Things have really picked up in the back yard, grass is nice and thick almost everywhere. Not many weedy grass plants left after the round up app from last week.



Front is lagging a bit but getting better too. Still have some spots where I am not getting a ton of growth and haven't thickened up. These are the same areas I had to really baby last fall when I overseeded (right in the middle, as well as by the much bed). I got things going well in the fall but had to constantly water and made a couple extra N apps. Assuming the big tree out front is to blame.



I think I'll keep spoon feeding N at least out front to try to get things going a bit more before things get hot.

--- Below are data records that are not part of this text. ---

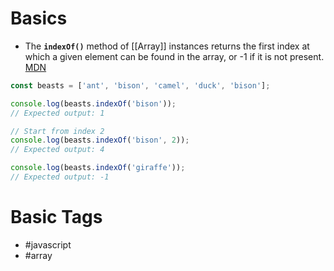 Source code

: # Basics
- The **`indexOf()`** method of [[Array]] instances returns the first index at which a given element can be found in the array, or -1 if it is not present. [MDN](https://developer.mozilla.org/en-US/docs/Web/JavaScript/Reference/Global_Objects/Array/indexOf)
```javascript
const beasts = ['ant', 'bison', 'camel', 'duck', 'bison'];

console.log(beasts.indexOf('bison'));
// Expected output: 1

// Start from index 2
console.log(beasts.indexOf('bison', 2));
// Expected output: 4

console.log(beasts.indexOf('giraffe'));
// Expected output: -1

```
# Basic Tags
- #javascript 
- #array 
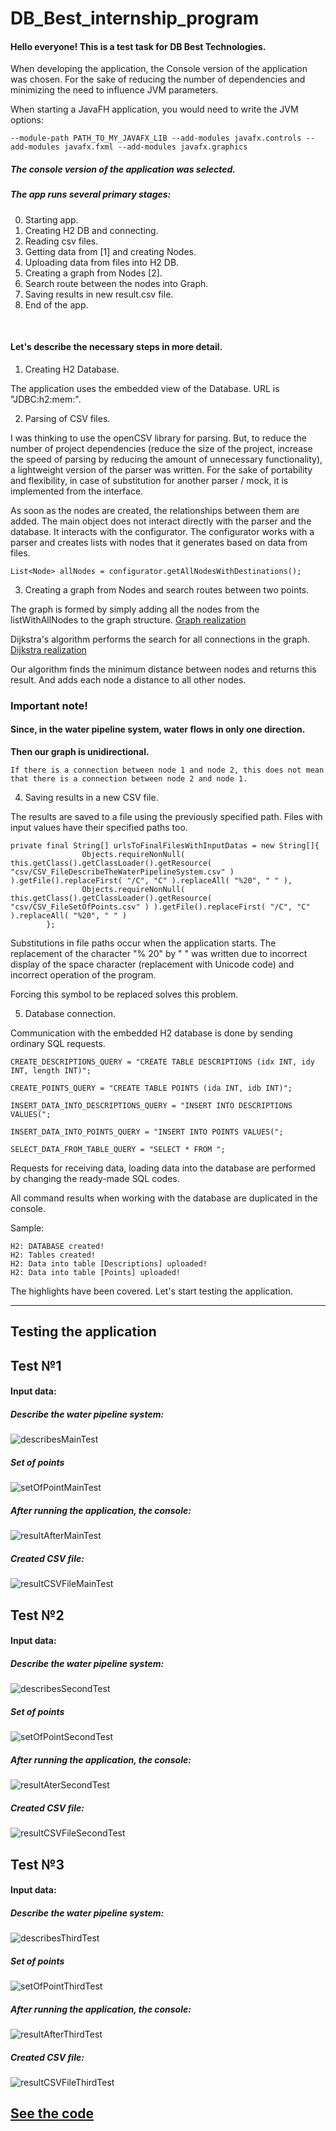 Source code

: # DB_Best_internship_program

#### Hello everyone! This is a test task for DB Best Technologies.
When developing the application, the Console version of the application was chosen.
For the sake of reducing the number of dependencies and minimizing the need to influence JVM parameters. 

When starting a JavaFH application, you would need to write the JVM options:
```
--module-path PATH_TO_MY_JAVAFX_LIB --add-modules javafx.controls --add-modules javafx.fxml --add-modules javafx.graphics
```

##### The console version of the application was selected.

##### The app runs several primary stages:

0) Starting app. 
1) Creating H2 DB and connecting.
1) Reading csv files.
2) Getting data from [1] and creating Nodes.
3) Uploading data from files into H2 DB.
3) Creating a graph from Nodes [2].
4) Search route between the nodes into Graph.
5) Saving results in new result.csv file.
7) End of the app.

<br>

#### Let's describe the necessary steps in more detail.

1) Creating H2 Database.

The application uses the embedded view of the Database. URL is "JDBC:h2:mem:".

2) Parsing of CSV files.

I was thinking to use the openCSV library for parsing. But, to reduce the number of project dependencies (reduce the size of the project, increase the speed of parsing by reducing the amount of unnecessary functionality), a lightweight version of the parser was written. For the sake of portability and flexibility, in case of substitution for another parser / mock, it is implemented from the interface.

As soon as the nodes are created, the relationships between them are added. The main object does not interact directly with the parser and the database. It interacts with the configurator. The configurator works with a parser and creates lists with nodes that it generates based on data from files.

```
List<Node> allNodes = configurator.getAllNodesWithDestinations();
```

3) Creating a graph from Nodes and search routes between two points.

The graph is formed by simply adding all the nodes from the listWithAllNodes to the graph structure. 
[Graph realization](https://github.com/programmersnake/DB_Best_internship_program/blob/master/src/main/java/com/kostin/water_pipeline_system/model/Graph.java)

Dijkstra's algorithm performs the search for all connections in the graph. 
[Dijkstra realization](https://github.com/programmersnake/DB_Best_internship_program/blob/master/src/main/java/com/kostin/water_pipeline_system/model/Dijkstra.java)

Our algorithm finds the minimum distance between nodes and returns this result. And adds each node a distance to all other nodes.

### Important note!
#### Since, in the water pipeline system, water flows in only one direction.
**Then our graph is unidirectional.** 
```
If there is a connection between node 1 and node 2, this does not mean that there is a connection between node 2 and node 1.
```

4) Saving results in a new CSV file.

The results are saved to a file using the previously specified path.
Files with input values have their specified paths too.
```
private final String[] urlsToFinalFilesWithInputDatas = new String[]{
                Objects.requireNonNull( this.getClass().getClassLoader().getResource( "csv/CSV_FileDescribeTheWaterPipelineSystem.csv" ) ).getFile().replaceFirst( "/C", "C" ).replaceAll( "%20", " " ),
                Objects.requireNonNull( this.getClass().getClassLoader().getResource( "csv/CSV_FileSetOfPoints.csv" ) ).getFile().replaceFirst( "/C", "C" ).replaceAll( "%20", " " )
        };
```

Substitutions in file paths occur when the application starts. The replacement of the character "% 20" by " " was written due to incorrect display of the space character (replacement with Unicode code) and incorrect operation of the program.

Forcing this symbol to be replaced solves this problem.

5) Database connection.

Communication with the embedded H2 database is done by sending ordinary SQL requests.

```
CREATE_DESCRIPTIONS_QUERY = "CREATE TABLE DESCRIPTIONS (idx INT, idy INT, length INT)";

CREATE_POINTS_QUERY = "CREATE TABLE POINTS (ida INT, idb INT)";

INSERT_DATA_INTO_DESCRIPTIONS_QUERY = "INSERT INTO DESCRIPTIONS VALUES(";

INSERT_DATA_INTO_POINTS_QUERY = "INSERT INTO POINTS VALUES(";

SELECT_DATA_FROM_TABLE_QUERY = "SELECT * FROM ";
```

Requests for receiving data, loading data into the database are performed by changing the ready-made SQL codes.

All command results when working with the database are duplicated in the console.

Sample:
```
H2: DATABASE created!
H2: Tables created!
H2: Data into table [Descriptions] uploaded!
H2: Data into table [Points] uploaded!
```

The highlights have been covered. Let's start testing the application.

_________________________________________________________________________________________________________________________________________________________

## Testing the application

## Test №1

#### Input data:

##### Describe the water pipeline system:

![describesMainTest](screenshots/describesMainTest.png)

##### Set of points

![setOfPointMainTest](screenshots/setOfPointMainTest.png)

##### After running the application, the console:

![resultAfterMainTest](screenshots/resultAfterMainTest.png)

##### Created CSV file:

![resultCSVFileMainTest](screenshots/resultCSVFileMainTest.png)


## Test №2

#### Input data:

##### Describe the water pipeline system:

![describesSecondTest](screenshots/describesSecondTest.png)

##### Set of points

![setOfPointSecondTest](screenshots/setOfPointSecondTest.png)

##### After running the application, the console:

![resultAterSecondTest](screenshots/resultAterSecondTest.png)

##### Created CSV file:

![resultCSVFileSecondTest](screenshots/resultCSVFileSecondTest.png)


## Test №3

#### Input data:

##### Describe the water pipeline system:

![describesThirdTest](screenshots/describesThirdTest.png)

##### Set of points

![setOfPointThirdTest](screenshots/setOfPointThirdTest.png)

##### After running the application, the console:

![resultAfterThirdTest](screenshots/resultAfterThirdTest.png)

##### Created CSV file:
![resultCSVFileThirdTest](screenshots/resultCSVFileThirdTest.png)

## [See the code](https://github.com/programmersnake/DB_Best_internship_program/tree/master/src/main/java/com/kostin/water_pipeline_system)
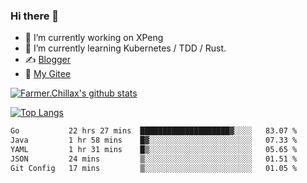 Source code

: ### Hi there 👋

- 🔭 I’m currently working on XPeng
- 🌱 I’m currently learning Kubernetes / TDD / Rust.
- ✍️ [Blogger](https://blog.farmer233.top)
- 🤔 [My Gitee](https://gitee.com/Farmer-chong)


[![Farmer.Chillax's github stats](https://github-readme-stats.vercel.app/api?username=FarmerChillax)](https://github.com/anuraghazra/github-readme-stats)

[![Top Langs](https://github-readme-stats.vercel.app/api/top-langs/?username=FarmerChillax&layout=compact&hide=html,css,javascript)](https://github.com/anuraghazra/github-readme-stats)


<a href="https://wakatime.com/@Farmer"> </a>
          <!--START_SECTION:waka-->

```txt
Go           22 hrs 27 mins  ████████████████████▓░░░░   83.07 %
Java         1 hr 58 mins    █▓░░░░░░░░░░░░░░░░░░░░░░░   07.33 %
YAML         1 hr 31 mins    █▒░░░░░░░░░░░░░░░░░░░░░░░   05.65 %
JSON         24 mins         ▒░░░░░░░░░░░░░░░░░░░░░░░░   01.51 %
Git Config   17 mins         ▒░░░░░░░░░░░░░░░░░░░░░░░░   01.05 %
```

<!--END_SECTION:waka-->



<!--
**Farmer-chong/Farmer-chong** is a ✨ _special_ ✨ repository because its `README.md` (this file) appears on your GitHub profile.

Here are some ideas to get you started:

- 🔭 I’m currently working on ...
- 🌱 I’m currently learning ...
- 👯 I’m looking to collaborate on ...
- 🤔 I’m looking for help with ...
- 💬 Ask me about ...
- 📫 How to reach me: ...
- 😄 Pronouns: ...
- ⚡ Fun fact: ...
-->
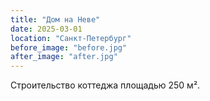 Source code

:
 ```yaml
---
title: "Дом на Неве"
date: 2025-03-01
location: "Санкт-Петербург"
before_image: "before.jpg"
after_image: "after.jpg"
---
```

Строительство коттеджа площадью 250 м².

The difference in color is bothering me a lot more than I thought it would.... have to decide if I want to do a full reno this fall. Perhaps will start small and just do the front (~1500 sq ft).


----------



## jedross86 (Apr 27, 2021)

Did my first preventative app of fungicide today ahead of the very hot weather we're getting this weekend. Going to delay spoon feeding N by a few days and wait for the heat to pass. I should still have some slow release N from the starter fert I put down earlier.


----------



## jedross86 (Apr 27, 2021)

Some pics after the mow today. Lowered my HOC by a notch on the mower to about 3 inches. Definitely needed a second pass but no time. The thin spots have all filled in. Clearly made an error applying N or Iron at some point.


----------



## jedross86 (Apr 27, 2021)

First mow with the toro striping kit and happy with the results


----------



## jedross86 (Apr 27, 2021)

Google showed me this photo of my lawn this time last year.


----------



## jedross86 (Apr 27, 2021)

Over the next couple days will put down:

0.25lb/k Urea - Spray
4oz/k Clearys - Spray
2lb/k SOP 0-0-50 - Spread
14.4LB/K Milo - Spread


----------



## jedross86 (Apr 27, 2021)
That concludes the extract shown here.